_Exercise_
Find the line with "- GET /api/rooms/:id - Get room details" in the entries below. Repeat it, every following line, and the line with "1. **Embedded Items**: Room", exactly and with nothing added.

Information shown section start

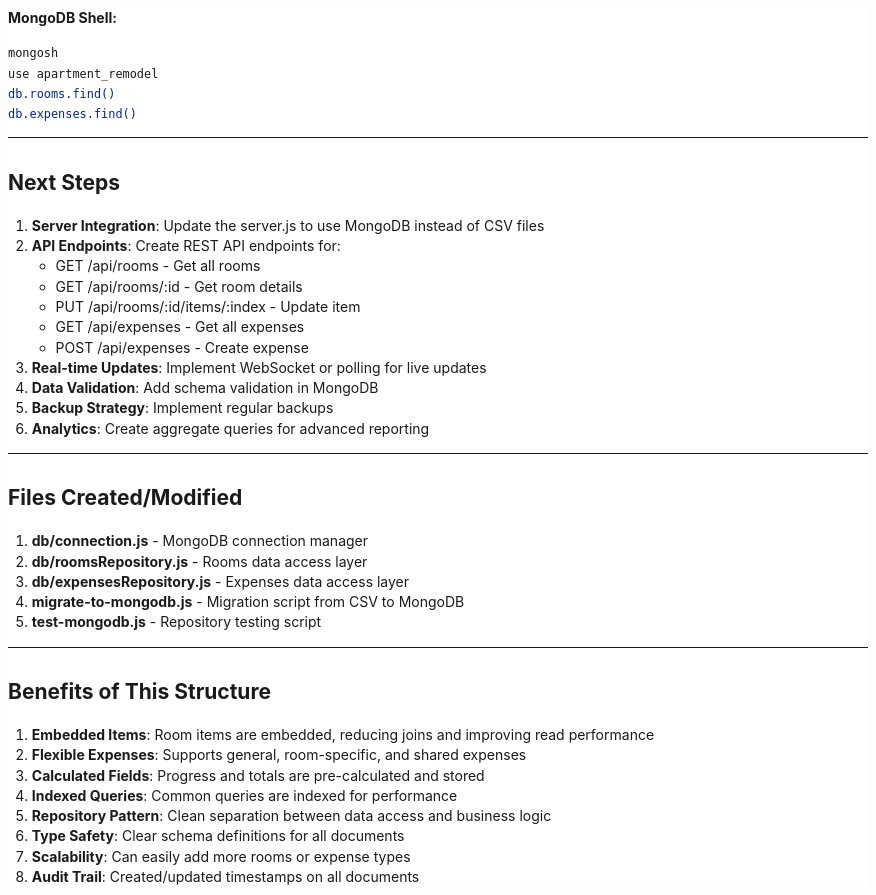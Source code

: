 **MongoDB Shell:**
```bash
mongosh
use apartment_remodel
db.rooms.find()
db.expenses.find()
```

---

## Next Steps

1. **Server Integration**: Update the server.js to use MongoDB instead of CSV files
2. **API Endpoints**: Create REST API endpoints for:
   - GET /api/rooms - Get all rooms
   - GET /api/rooms/:id - Get room details
   - PUT /api/rooms/:id/items/:index - Update item
   - GET /api/expenses - Get all expenses
   - POST /api/expenses - Create expense
3. **Real-time Updates**: Implement WebSocket or polling for live updates
4. **Data Validation**: Add schema validation in MongoDB
5. **Backup Strategy**: Implement regular backups
6. **Analytics**: Create aggregate queries for advanced reporting

---

## Files Created/Modified

1. **db/connection.js** - MongoDB connection manager
2. **db/roomsRepository.js** - Rooms data access layer
3. **db/expensesRepository.js** - Expenses data access layer
4. **migrate-to-mongodb.js** - Migration script from CSV to MongoDB
5. **test-mongodb.js** - Repository testing script

---

## Benefits of This Structure

1. **Embedded Items**: Room items are embedded, reducing joins and improving read performance
2. **Flexible Expenses**: Supports general, room-specific, and shared expenses
3. **Calculated Fields**: Progress and totals are pre-calculated and stored
4. **Indexed Queries**: Common queries are indexed for performance
5. **Repository Pattern**: Clean separation between data access and business logic
6. **Type Safety**: Clear schema definitions for all documents
7. **Scalability**: Can easily add more rooms or expense types
8. **Audit Trail**: Created/updated timestamps on all documents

Information shown section end

_Result_
   - GET /api/rooms/:id - Get room details
   - PUT /api/rooms/:id/items/:index - Update item
   - GET /api/expenses - Get all expenses
   - POST /api/expenses - Create expense
3. **Real-time Updates**: Implement WebSocket or polling for live updates
4. **Data Validation**: Add schema validation in MongoDB
5. **Backup Strategy**: Implement regular backups
6. **Analytics**: Create aggregate queries for advanced reporting

---

## Files Created/Modified

1. **db/connection.js** - MongoDB connection manager
2. **db/roomsRepository.js** - Rooms data access layer
3. **db/expensesRepository.js** - Expenses data access layer
4. **migrate-to-mongodb.js** - Migration script from CSV to MongoDB
5. **test-mongodb.js** - Repository testing script

---

## Benefits of This Structure

1. **Embedded Items**: Room items are embedded, reducing joins and improving read performance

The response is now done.